Придя через несколько дней в опечатанную квартиру – надо было еще раз осмотреть место преступления, подполковник изучал интересовавшие его детали, как вдруг услышал… отчаянное мяуканье, и на его удивленное: «Кыс? Кыс?», к ногам откуда-то из-под дивана выкатился маленький круглый черный пушистый шар с истерично раздававшимися из розового ротика звуками. Котенок огромными, безумными от страха желтыми глазами смотрел на человека и умолял о чем-то. Едва подполковник присел и протянул руки к животному, как кот стремглав забрался к нему на грудь и вжался головой в подмышку. Той встречей их общая дальнейшая судьба была предрешена.

Отставной полицейский, приговаривая, надевал специальный поводок на недовольно ворчавшего, и, вяло, из строптивости сопротивлявшегося кота – таков был сложившийся за годы ритуал. Агат любил, когда хозяин выводил его на улицу и радовался возможности вырваться из ограниченного пространства квартиры, но при этом пугался всего и вся, прижимаясь животом к земле, и замирал, словно парализованный. Так, по большей части на руках Лоскутова, он гулял по двору, нюхал траву, землю, листья на деревьях, становился объектом пристального внимания детей и почему-то женщин, многие из которых норовили погладить шарахавшегося от них кота и заговорить с его дружелюбно улыбающимся хозяином.

Устраиваясь на скамейку и закуривая сигарету, хозяин отпускал Агата на поводке в «свободное плавание», после чего их прогулка подходила к концу, и он, с независимо выглядывавшим из-за руки котом, возвращался домой.

Сегодняшний выход «на природу» прошел по обычному сценарию, и уже дома Лоскутов вспомнил, что забыл вынести мусор. Он вернулся на кухню и, схватив по-прежнему лежащую на столе несвежую газету, собирался было выбросить ее в пакет, как глаза случайно зацепились за короткое объявление: «Продается действующий бизнес. Срочно. Недорого». Это была популярная газета бесплатных объявлений, по-видимому, когда-то случайно захваченная им с работы. Мужчина расправил газету и невидящими глазами уставился в объявление.

«А что? Может, это выход… Почему бы не попробовать? Надо чем-то заниматься», – размышлял отставной полицейский. Он понимал, что обратно в органы ему уже никогда не вернуться, и надо как можно скорее чем-то заполнить образовавшийся вакуум, иначе… Что может скрываться под этим «иначе» мужчина даже думать не хотел, но чувствовал, что ничего хорошего. Кое-какие средства у него были, нужных связей – предостаточно, жизненного опыта – хоть отбавляй: почему бы не попробовать?!
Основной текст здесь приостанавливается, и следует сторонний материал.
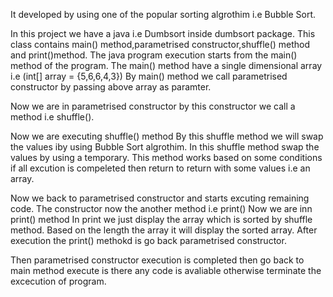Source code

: It developed by using one of the popular sorting algrothim i.e Bubble Sort.

In this project we have a java i.e Dumbsort inside dumbsort package.
This class contains main() method,parametrised constructor,shuffle() method and print()method.
The java program execution starts from the main() method of the program.
The main() method have a single dimensional array 
i.e (int[] array = {5,6,6,4,3})
By main() method we call parametrised constructor by passing above array as paramter.

Now we are in parametrised constructor
by this constructor we call a method i.e shuffle().

Now  we are executing shuffle() method
By this shuffle method we will swap the values iby using Bubble Sort algrothim.
In this shuffle method swap the values by using a temporary.
This method works based on some conditions if all excution is compeleted then return to return with some values i.e an array.

Now we back to parametrised constructor and starts excuting remaining code.
The constructor now the another method i.e print()
 Now we are inn print() method
 In print we just display the array which is sorted by shuffle method.
 Based on the length the array it will display the sorted array.
 After execution the print() methokd is go back parametrised constructor.
 
 Then parametrised constructor execution is completed then go back to main method execute is there any code is avaliable otherwise terminate the excecution of program.
 

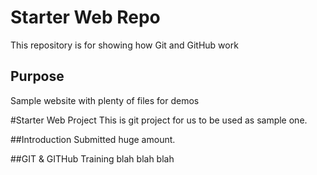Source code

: # Starter Web Repo

This repository is for showing how Git and GitHub work

## Purpose

Sample website with plenty of files for demos

#Starter Web Project
This is git project for us to be used as sample one.

##Introduction
Submitted huge amount.

##GIT & GITHub Training
blah blah blah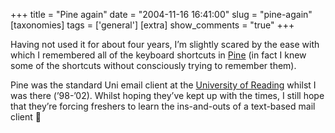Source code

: +++
title = "Pine again"
date = "2004-11-16 16:41:00"
slug = "pine-again"
[taxonomies]
tags = ['general']
[extra]
show_comments = "true"
+++

Having not used it for about four years, I’m slightly scared by the ease with which I remembered all of the keyboard shortcuts in [Pine](http://www.washington.edu/pine/) (in fact I knew some of the shortcuts without consciously trying to remember them).

Pine was the standard Uni email client at the [University of Reading](http://www.reading.ac.uk "The University of Reading") whilst I was there (’98-’02). Whilst hoping they’ve kept up with the times, I still hope that they’re forcing freshers to learn the ins-and-outs of a text-based mail client 🙂
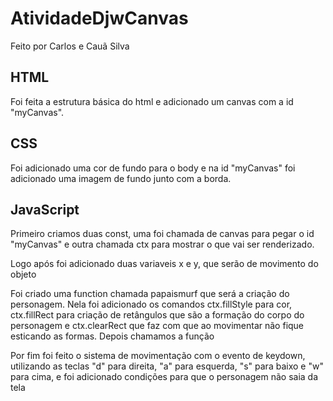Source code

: # AtividadeDjwCanvas
Feito por Carlos e Cauã Silva

## HTML
<p>Foi feita a estrutura básica do html e adicionado um canvas com a id "myCanvas".</p>

## CSS
<p>Foi adicionado uma cor de fundo para o body e na id "myCanvas" foi adicionado uma imagem de fundo junto com a borda.</p>

## JavaScript
<p> Primeiro criamos duas const, uma foi chamada de canvas para pegar o id "myCanvas" e outra chamada ctx para mostrar o que vai ser renderizado.</p>
<p>Logo após foi adicionado duas variaveis x e y, que serão de movimento do objeto</p>
<p>Foi criado uma function chamada papaismurf que será a criação do personagem. Nela foi adicionado os comandos ctx.fillStyle para cor, ctx.fillRect para criação de retângulos que são a formação do corpo do personagem e ctx.clearRect que faz com que ao movimentar não fique esticando as formas. Depois chamamos a função</p>
<p>Por fim foi feito o sistema de movimentação com o evento de keydown, utilizando as teclas "d" para direita, "a" para esquerda, "s" para baixo e "w" para cima, e foi adicionado condições para que o personagem não saia da tela</p>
Течение жизни все время выносило Лоскутова к чему-то совершенно для него новому, настолько незнакомому по предыдущей деятельности, что в первое время он буквально скрипел от досады зубами: «Опять все к чертям! Для чего я столько лет на это потратил? Весь мой опыт – псу под хвост! Опять, как мальчишка, учиться заново…». Так было после окончания пединститута, когда судьба вместо школы привела его в органы внутренних дел, к чему он, молодой Валерий, конечно же, совсем не был готов. Потом вместо спокойной кабинетной службы, к которой он за пять лет уже успел привыкнуть, швырнула парня на оперативную работу, затем на Кавказ. За десять неспокойных, полных ежедневной опасности лет, Лоскутов успел привыкнуть и к этому. Но только он втянулся, приспособился к тому образу жизни, к которому нормальный человек, в принципе, адаптироваться не должен, боевого офицера отозвали в главк и поручили аналитическую работу. Со временем Валерий научился не удивляться очередному зигзагу своего пути, и каждый раз терпеливо постигал новое, успешно осваивая секреты профессионального мастерства.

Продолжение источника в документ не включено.